INPUT FOR THIS TASK:
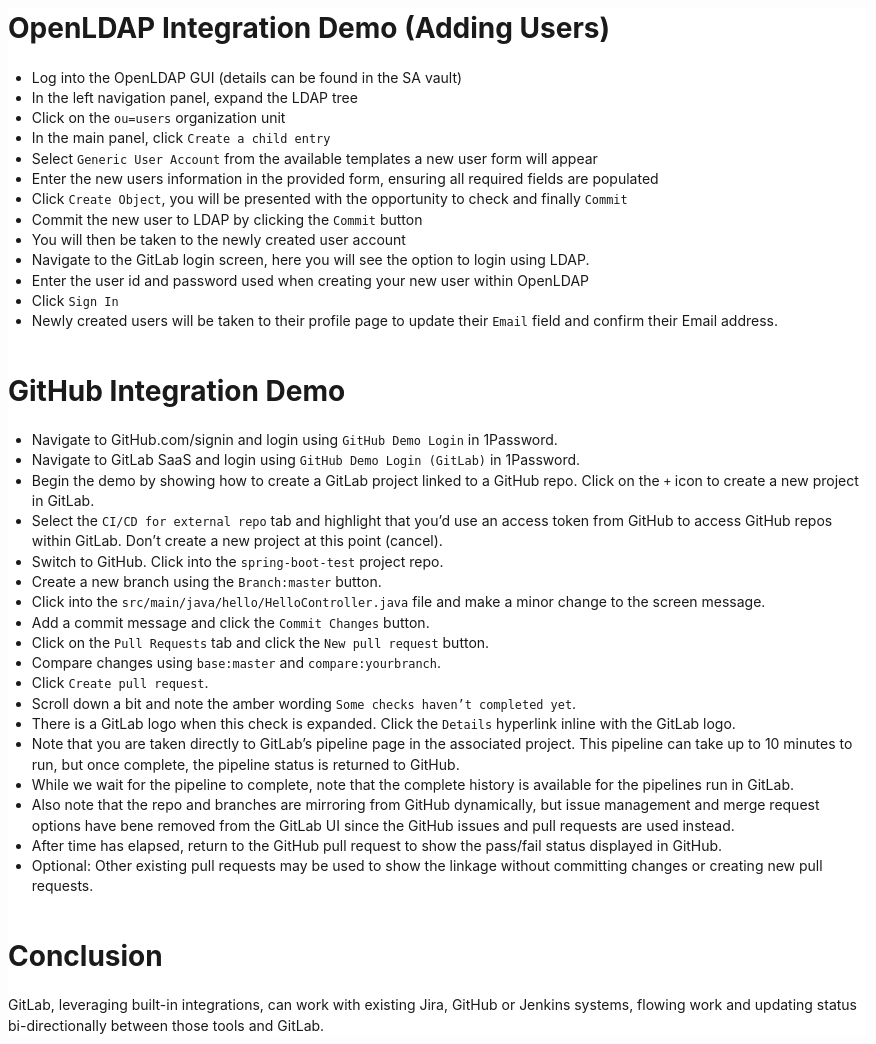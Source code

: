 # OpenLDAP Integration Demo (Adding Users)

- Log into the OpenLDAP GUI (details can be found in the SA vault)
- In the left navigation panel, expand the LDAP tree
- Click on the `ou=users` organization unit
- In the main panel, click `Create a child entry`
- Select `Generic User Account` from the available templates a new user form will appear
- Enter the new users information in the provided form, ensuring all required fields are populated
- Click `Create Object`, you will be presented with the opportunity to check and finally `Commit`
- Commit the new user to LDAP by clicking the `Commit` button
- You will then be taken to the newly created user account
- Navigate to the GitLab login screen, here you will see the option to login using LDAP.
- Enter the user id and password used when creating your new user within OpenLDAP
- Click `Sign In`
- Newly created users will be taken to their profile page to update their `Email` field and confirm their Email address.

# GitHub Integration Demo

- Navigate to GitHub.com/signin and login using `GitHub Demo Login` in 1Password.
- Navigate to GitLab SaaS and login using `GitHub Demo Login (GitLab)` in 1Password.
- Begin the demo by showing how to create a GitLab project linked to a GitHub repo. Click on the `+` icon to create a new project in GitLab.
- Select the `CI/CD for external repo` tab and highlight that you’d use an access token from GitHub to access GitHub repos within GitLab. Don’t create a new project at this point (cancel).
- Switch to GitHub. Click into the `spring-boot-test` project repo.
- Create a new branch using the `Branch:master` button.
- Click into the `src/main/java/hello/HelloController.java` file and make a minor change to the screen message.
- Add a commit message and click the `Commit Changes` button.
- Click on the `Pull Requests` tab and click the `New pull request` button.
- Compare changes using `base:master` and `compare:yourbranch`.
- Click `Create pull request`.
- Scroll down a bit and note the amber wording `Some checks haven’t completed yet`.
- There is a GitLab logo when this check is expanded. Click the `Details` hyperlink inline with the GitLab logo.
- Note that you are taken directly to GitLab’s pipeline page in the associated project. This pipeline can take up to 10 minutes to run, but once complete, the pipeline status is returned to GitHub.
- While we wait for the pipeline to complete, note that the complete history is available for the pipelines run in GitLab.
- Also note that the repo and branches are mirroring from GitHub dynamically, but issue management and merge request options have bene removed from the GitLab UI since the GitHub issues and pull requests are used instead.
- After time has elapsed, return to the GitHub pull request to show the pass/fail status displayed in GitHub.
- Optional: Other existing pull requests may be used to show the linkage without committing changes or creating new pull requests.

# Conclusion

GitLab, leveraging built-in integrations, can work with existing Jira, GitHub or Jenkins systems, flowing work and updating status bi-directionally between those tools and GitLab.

---

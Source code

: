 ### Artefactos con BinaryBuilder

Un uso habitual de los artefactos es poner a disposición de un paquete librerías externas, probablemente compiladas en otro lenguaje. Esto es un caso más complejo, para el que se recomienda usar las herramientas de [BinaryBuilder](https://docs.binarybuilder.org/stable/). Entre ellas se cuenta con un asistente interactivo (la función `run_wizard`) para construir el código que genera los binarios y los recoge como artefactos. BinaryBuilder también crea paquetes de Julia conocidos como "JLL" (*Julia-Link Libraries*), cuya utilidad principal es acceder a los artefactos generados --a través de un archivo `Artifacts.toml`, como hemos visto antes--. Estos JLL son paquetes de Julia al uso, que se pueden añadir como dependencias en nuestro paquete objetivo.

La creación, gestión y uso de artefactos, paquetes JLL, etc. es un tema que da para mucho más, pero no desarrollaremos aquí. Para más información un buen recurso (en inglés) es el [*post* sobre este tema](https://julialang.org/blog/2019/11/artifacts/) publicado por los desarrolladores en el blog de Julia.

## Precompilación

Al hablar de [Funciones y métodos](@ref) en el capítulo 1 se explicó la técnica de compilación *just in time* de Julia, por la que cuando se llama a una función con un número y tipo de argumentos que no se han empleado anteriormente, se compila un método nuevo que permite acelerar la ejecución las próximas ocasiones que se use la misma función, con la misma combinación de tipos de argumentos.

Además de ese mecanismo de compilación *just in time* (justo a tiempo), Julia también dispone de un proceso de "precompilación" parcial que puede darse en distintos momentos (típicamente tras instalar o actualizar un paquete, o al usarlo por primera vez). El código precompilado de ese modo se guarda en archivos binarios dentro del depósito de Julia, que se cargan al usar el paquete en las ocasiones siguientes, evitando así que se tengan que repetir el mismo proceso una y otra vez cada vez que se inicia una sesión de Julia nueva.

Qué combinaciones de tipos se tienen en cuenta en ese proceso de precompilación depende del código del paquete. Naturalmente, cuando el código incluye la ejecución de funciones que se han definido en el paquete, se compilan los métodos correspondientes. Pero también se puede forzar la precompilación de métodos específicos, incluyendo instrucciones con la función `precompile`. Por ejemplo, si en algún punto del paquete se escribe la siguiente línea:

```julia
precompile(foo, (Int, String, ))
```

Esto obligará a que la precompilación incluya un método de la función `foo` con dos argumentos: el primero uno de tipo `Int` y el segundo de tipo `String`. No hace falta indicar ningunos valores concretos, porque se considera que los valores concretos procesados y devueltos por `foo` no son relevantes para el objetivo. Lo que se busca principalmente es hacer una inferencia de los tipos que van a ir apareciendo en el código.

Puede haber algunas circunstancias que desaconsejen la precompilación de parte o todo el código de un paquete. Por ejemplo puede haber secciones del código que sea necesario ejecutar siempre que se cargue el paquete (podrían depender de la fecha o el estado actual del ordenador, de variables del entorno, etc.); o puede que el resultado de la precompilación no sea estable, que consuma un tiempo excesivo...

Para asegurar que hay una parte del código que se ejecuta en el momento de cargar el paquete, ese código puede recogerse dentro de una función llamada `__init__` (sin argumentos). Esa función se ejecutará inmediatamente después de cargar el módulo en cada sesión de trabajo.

WORK TO BE COMPLETED:
Which of the lines in the data hold the string "when"? Report each of them by copying it.

ANSWER TO THIS PROBLEM:
- Enter the user id and password used when creating your new user within OpenLDAP
- There is a GitLab logo when this check is expanded. Click the `Details` hyperlink inline with the GitLab logo.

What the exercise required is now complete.